In any other girl, Ilse's tone of voice would have been called a squeak.

"I want to marry her when we grow up," he said, in the same firm, determined tone he used when he spoke of becoming Prime Minister. "She's the sweetest, nicest girl I ever met. So - Any ideas?"

As he spoke, Ilse could feel the familiar yellow rage starting to boil in the pit of her stomach, with a heat and intensity which alarmed even her. It was his description of Emily that did it – "sweet and nice". Why did all men seem to want girls who were sweet and nice? What about girls with spirit who could fight back in an argument? There was no fun in Emily. And besides, he was completely wrong - Ilse loved her friend, but could not deny that Emily had a heavy dose of Murray pride.

"Don't waste your time," sneered Ilse. "As if she'd ever marry a lowlife from Stovepipe Town. Who do you think you are, you verminous worm? Why, your clothes have more holes than a Swiss cheese."

He shot her a glare that should have singed the bangs on her forehead. "Look who's calling the kettle black, Miss Snob! Don't hold your nose any higher or the birds will poop in it!"

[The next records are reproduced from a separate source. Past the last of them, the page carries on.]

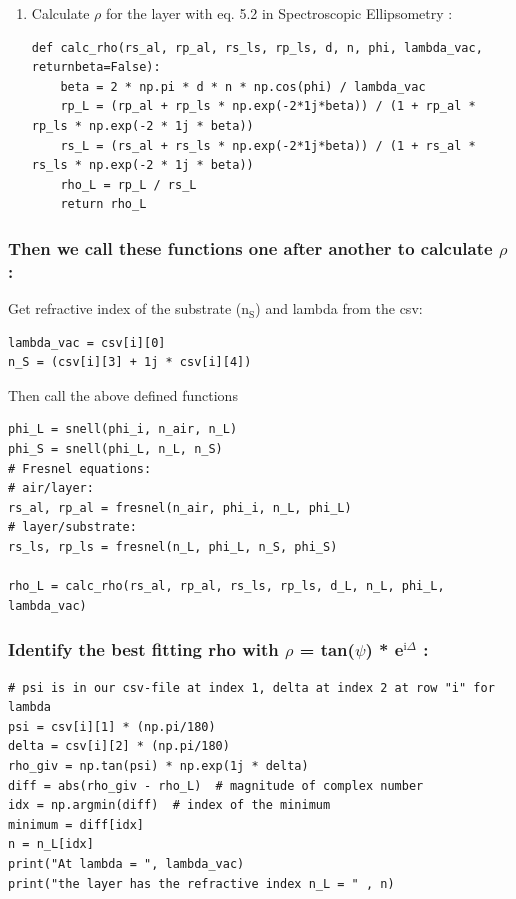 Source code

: \documentclass[11pt]{article}
\begin{document}
\begin{enumerate}
\item Calculate \(\rho\) for the layer with eq. 5.2 in Spectroscopic Ellipsometry :
\label{sec:org0685a67}
\begin{verbatim}
def calc_rho(rs_al, rp_al, rs_ls, rp_ls, d, n, phi, lambda_vac, returnbeta=False):
    beta = 2 * np.pi * d * n * np.cos(phi) / lambda_vac
    rp_L = (rp_al + rp_ls * np.exp(-2*1j*beta)) / (1 + rp_al * rp_ls * np.exp(-2 * 1j * beta))
    rs_L = (rs_al + rs_ls * np.exp(-2*1j*beta)) / (1 + rs_al * rs_ls * np.exp(-2 * 1j * beta))
    rho_L = rp_L / rs_L
    return rho_L
\end{verbatim}
\end{enumerate}


\subsubsection{Then we call these functions one after another to calculate \(\rho\):}
\label{sec:orge5156d4}
Get refractive index of the substrate (n\(_{\text{S}}\)) and lambda from the csv:
\begin{verbatim}
lambda_vac = csv[i][0]
n_S = (csv[i][3] + 1j * csv[i][4])
\end{verbatim}

Then call the above defined functions
\begin{verbatim}
phi_L = snell(phi_i, n_air, n_L)
phi_S = snell(phi_L, n_L, n_S)
# Fresnel equations:
# air/layer:
rs_al, rp_al = fresnel(n_air, phi_i, n_L, phi_L)
# layer/substrate:
rs_ls, rp_ls = fresnel(n_L, phi_L, n_S, phi_S)

rho_L = calc_rho(rs_al, rp_al, rs_ls, rp_ls, d_L, n_L, phi_L, lambda_vac)
\end{verbatim}


\subsubsection{Identify the best fitting rho with \(\rho\) = tan(\(\psi\)) * e\(^{\text{i}\Delta}\) :}
\label{sec:orgf34e79e}

\begin{verbatim}
# psi is in our csv-file at index 1, delta at index 2 at row "i" for lambda
psi = csv[i][1] * (np.pi/180)
delta = csv[i][2] * (np.pi/180)
rho_giv = np.tan(psi) * np.exp(1j * delta)
diff = abs(rho_giv - rho_L)  # magnitude of complex number
idx = np.argmin(diff)  # index of the minimum
minimum = diff[idx]
n = n_L[idx]
print("At lambda = ", lambda_vac)
print("the layer has the refractive index n_L = " , n)
\end{verbatim}
\end{document}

He was right about her clothes – there was an egg stain on her dress and her bonnet was on crooked. But that only made her angrier – and, on a certain level, impressed. He was as good at quarreling as Emily. Later on, she would also remember the flush in his face and the glitter of his eyes – fury certainly suited him.

"At least I don't say 'ain't'," she retorted. "You're so stupid, you wouldn't know good English if it bit you in the – " She mentioned a part of the anatomy which Victorian ladies counted as unmentionable.

"By golly," said Perry, blazing with rage. "If you weren't a girl and Emily's friend, I'd punch your head!"

"I dare you to try, you spineless slimeball!"

For a moment, it looked like he actually would, but then he lowered his fists and turned away with a gesture of supreme contempt.

"Nah, I don't fight girls. They're too weak to make it worth the trouble."

Ilse's Burnley temper reached the boiling point – the one where she didn't care what she did, as long as it destroyed something. She picked up a china mug which was standing on the kitchen counter, hurled it at Perry's cocky, arrogant back, and ran out the door at full speed.

Almost at the same moment, Emily came into the kitchen. There was a daisy chain in her hair and she was murmuring to herself, possibly composing a poem; she didn't notice the spilled tea and shards of porcelain on the floor until just before stepping on them.

"Oh, Perry!" she said, in the reproachful tone which was already becoming familiar.

"It wasn't me!" said Perry indignantly. "It was that – that – Ilse Burnley! She threw it at me! Didn't you hear her yelling?"

Emily giggled. "Ilse was here? That sounds just like her. What did you do to set her off?"

"Nothing! All I said was that I wanted to be Prime Minister when I grow up – " The rest of his plan was better kept silent, at least for now – "And she started hissing and spitting like a mad cat."

"She'll get over it in half an hour," said Emily, with a shrug. "And she's a great friend and lots of fun when she isn't mad. You'll see."

"She's prettier than you, you know," Perry remarked. "But I'm real sorry for the man she's going to marry. She'll probably make his life hell."

"Per-ry!"

"A really interesting hell, though. What does 'verminous' mean anyway?"

While Emily was explaining, Ilse stormed down the road and into her lonely, messy barn of a house like a human tornado. She stomped up to her bedroom, dived headlong onto the bed – mice and cockroaches be hanged – covered her face in the pillow, and screamed.

Then she squeezed the pillow, wiped away a few tears and laughed out loud.

Ah, that was fun. I haven't had such a good row in weeks. Thank you, Perry Miller!